(Stored data entries)
[Start of section]
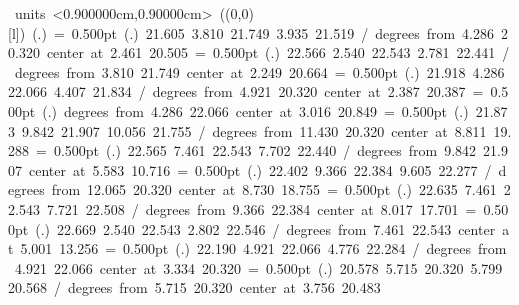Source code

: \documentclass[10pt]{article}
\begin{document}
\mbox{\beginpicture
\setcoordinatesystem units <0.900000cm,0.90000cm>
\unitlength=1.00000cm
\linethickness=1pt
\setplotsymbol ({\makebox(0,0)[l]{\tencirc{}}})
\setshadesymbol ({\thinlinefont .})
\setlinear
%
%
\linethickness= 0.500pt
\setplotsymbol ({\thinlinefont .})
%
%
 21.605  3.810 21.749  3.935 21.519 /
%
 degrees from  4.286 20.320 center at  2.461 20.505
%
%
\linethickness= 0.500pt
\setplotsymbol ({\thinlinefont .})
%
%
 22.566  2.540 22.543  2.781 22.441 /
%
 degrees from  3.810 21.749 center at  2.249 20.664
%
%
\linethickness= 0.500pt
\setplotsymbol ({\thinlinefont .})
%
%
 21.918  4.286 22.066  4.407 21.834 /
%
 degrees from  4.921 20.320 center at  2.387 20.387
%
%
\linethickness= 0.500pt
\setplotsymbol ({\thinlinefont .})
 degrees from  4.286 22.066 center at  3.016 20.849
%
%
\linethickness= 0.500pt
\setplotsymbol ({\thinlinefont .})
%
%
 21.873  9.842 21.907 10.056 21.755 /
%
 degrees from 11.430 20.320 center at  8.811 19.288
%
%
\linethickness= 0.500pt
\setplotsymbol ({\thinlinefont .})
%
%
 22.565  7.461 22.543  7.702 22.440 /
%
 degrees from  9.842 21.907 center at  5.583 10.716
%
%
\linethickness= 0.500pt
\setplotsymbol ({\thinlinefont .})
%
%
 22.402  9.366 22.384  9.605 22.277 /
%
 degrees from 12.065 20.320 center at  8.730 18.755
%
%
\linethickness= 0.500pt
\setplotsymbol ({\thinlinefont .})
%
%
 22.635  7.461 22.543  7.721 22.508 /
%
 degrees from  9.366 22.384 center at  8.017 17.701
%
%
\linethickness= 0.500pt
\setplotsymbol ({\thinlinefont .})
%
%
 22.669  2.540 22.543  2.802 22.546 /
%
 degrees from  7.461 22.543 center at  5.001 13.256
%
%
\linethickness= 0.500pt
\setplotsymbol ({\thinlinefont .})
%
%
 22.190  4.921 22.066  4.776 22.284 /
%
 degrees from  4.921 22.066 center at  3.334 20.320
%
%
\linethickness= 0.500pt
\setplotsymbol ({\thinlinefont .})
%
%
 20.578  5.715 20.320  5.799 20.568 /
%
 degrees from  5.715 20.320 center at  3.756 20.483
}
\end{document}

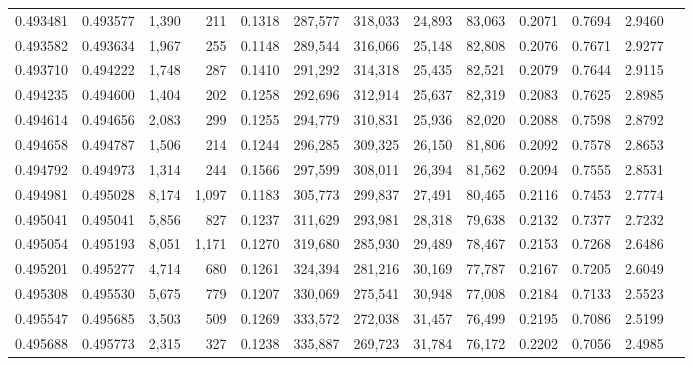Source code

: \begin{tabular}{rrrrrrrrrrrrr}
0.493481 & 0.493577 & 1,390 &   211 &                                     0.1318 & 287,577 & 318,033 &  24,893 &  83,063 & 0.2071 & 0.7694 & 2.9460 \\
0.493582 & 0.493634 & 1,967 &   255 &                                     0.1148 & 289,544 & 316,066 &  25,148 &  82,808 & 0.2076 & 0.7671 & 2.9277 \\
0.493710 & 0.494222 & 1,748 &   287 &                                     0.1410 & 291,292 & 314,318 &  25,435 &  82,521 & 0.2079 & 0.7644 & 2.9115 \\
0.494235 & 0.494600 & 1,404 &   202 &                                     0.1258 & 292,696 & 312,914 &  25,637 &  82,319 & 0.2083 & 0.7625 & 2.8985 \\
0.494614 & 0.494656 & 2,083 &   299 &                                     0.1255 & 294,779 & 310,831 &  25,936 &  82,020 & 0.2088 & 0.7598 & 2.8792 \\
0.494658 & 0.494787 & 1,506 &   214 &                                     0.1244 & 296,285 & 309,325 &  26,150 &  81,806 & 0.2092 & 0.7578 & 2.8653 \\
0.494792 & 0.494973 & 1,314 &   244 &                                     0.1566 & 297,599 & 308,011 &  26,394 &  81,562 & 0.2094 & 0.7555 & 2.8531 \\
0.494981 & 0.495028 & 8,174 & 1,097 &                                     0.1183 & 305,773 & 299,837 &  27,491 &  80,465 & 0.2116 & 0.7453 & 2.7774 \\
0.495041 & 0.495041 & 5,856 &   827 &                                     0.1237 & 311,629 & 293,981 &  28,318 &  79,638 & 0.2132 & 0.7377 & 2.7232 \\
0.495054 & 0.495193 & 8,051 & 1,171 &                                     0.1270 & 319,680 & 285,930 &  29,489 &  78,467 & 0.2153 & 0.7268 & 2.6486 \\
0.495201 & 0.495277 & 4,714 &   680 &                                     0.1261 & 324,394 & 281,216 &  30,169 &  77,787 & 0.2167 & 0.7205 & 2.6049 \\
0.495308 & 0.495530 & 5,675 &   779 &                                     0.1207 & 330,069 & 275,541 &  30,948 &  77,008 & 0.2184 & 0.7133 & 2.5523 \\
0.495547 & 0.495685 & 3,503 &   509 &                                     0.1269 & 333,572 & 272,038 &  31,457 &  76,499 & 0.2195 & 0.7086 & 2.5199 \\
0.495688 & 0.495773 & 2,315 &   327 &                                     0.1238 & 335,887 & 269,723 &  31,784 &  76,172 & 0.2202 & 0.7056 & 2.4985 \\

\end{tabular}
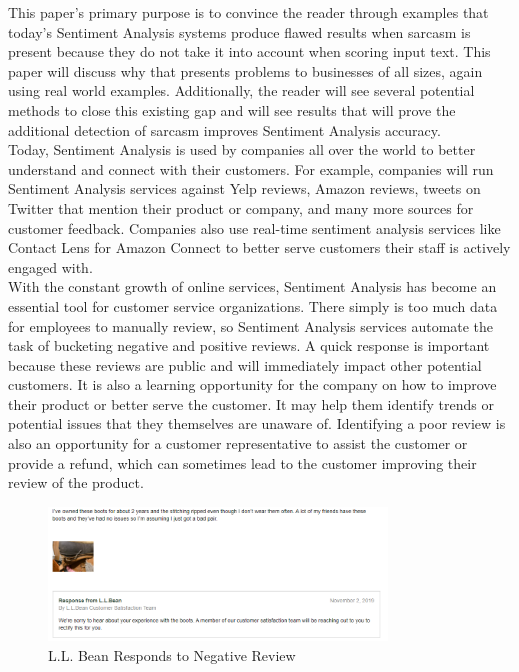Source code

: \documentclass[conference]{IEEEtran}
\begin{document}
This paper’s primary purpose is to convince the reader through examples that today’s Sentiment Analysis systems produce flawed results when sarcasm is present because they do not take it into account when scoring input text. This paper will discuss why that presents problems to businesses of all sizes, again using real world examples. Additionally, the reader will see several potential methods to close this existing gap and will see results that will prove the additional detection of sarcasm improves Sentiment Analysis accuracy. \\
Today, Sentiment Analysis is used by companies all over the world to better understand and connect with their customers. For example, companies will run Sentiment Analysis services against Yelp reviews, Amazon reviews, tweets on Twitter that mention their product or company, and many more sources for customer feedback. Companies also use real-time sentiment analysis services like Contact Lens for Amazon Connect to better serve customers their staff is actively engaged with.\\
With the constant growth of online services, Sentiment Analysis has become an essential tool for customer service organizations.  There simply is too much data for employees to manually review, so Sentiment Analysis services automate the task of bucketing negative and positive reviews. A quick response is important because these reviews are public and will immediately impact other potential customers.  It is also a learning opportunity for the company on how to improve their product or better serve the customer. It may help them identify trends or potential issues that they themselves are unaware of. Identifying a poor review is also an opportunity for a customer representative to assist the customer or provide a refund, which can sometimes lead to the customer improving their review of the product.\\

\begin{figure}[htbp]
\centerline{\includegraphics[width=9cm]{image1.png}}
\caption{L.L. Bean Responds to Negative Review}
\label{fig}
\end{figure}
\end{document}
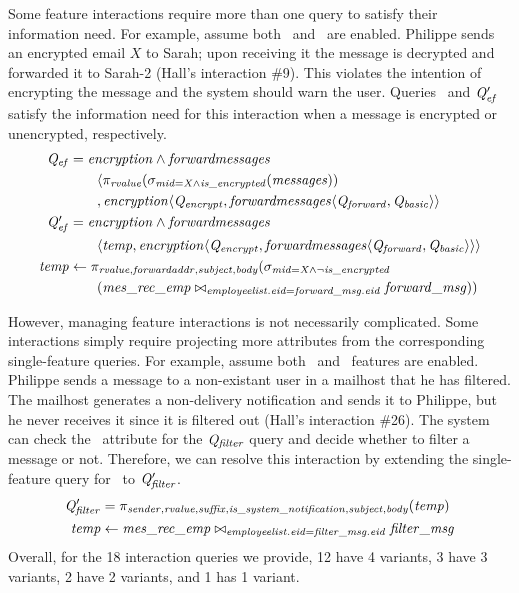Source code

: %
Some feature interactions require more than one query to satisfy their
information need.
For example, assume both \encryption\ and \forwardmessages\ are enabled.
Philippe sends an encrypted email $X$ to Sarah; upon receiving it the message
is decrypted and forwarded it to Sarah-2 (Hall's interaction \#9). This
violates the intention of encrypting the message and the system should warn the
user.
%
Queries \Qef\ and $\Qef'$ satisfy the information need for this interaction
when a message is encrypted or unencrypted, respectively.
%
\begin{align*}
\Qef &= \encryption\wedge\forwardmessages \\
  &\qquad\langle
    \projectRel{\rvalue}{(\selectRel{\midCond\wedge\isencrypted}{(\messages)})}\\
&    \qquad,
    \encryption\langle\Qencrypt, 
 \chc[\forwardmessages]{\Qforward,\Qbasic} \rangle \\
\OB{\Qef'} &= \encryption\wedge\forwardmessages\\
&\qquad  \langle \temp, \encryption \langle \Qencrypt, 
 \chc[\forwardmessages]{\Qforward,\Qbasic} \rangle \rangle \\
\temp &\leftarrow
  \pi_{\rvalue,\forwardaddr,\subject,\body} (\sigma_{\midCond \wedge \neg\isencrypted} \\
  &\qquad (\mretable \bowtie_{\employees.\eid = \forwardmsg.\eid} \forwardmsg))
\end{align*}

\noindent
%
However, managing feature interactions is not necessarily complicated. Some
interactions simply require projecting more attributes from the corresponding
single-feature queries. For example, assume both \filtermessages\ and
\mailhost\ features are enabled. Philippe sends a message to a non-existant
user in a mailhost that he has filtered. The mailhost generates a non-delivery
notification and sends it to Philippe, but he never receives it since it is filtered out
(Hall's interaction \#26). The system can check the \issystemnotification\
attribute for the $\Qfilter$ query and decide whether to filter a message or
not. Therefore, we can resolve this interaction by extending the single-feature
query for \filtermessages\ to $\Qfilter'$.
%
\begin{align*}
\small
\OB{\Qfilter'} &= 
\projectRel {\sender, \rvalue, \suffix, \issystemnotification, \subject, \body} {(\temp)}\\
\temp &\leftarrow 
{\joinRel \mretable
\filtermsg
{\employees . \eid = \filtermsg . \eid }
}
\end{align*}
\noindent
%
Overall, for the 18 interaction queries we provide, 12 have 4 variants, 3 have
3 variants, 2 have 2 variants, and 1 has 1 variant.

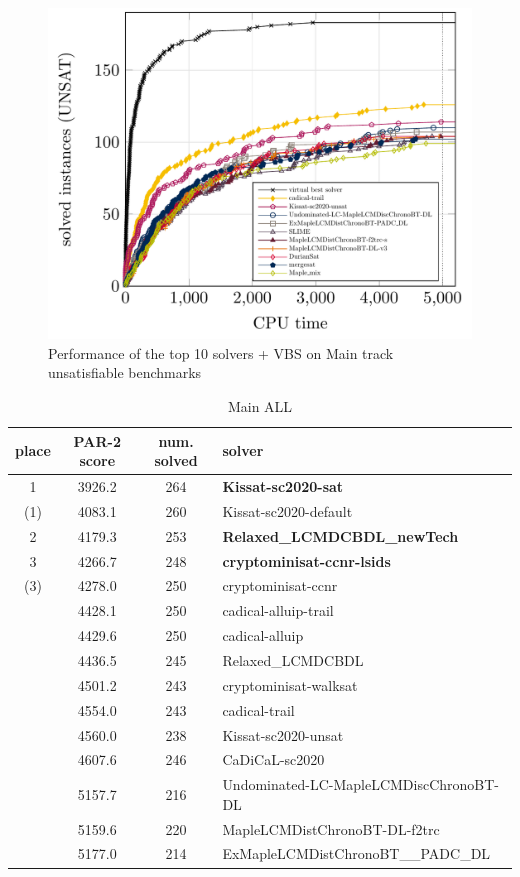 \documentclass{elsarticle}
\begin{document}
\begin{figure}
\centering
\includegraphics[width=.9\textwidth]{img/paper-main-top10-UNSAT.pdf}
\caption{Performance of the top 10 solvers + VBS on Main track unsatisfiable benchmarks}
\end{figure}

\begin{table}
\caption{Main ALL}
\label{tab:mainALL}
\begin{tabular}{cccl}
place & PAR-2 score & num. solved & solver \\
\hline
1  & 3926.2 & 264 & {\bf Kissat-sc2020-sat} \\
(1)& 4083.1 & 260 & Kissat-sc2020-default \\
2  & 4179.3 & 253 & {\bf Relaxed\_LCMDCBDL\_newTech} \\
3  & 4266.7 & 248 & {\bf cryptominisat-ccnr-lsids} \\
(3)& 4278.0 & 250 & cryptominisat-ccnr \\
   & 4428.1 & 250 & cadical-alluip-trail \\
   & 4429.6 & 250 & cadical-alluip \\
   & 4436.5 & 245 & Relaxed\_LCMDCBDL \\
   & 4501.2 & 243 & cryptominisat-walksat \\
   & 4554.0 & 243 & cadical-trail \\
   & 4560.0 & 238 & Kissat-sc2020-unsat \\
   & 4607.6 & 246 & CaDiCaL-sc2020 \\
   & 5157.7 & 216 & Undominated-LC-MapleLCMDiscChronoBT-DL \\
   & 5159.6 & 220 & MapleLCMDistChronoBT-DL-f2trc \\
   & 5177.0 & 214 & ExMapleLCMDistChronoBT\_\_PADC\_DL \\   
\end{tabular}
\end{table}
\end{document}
[End of section]
## [What to produce]
Reply with a number alone, the number of lines of the records that hold the word "company".

## [Response for this exercise]
2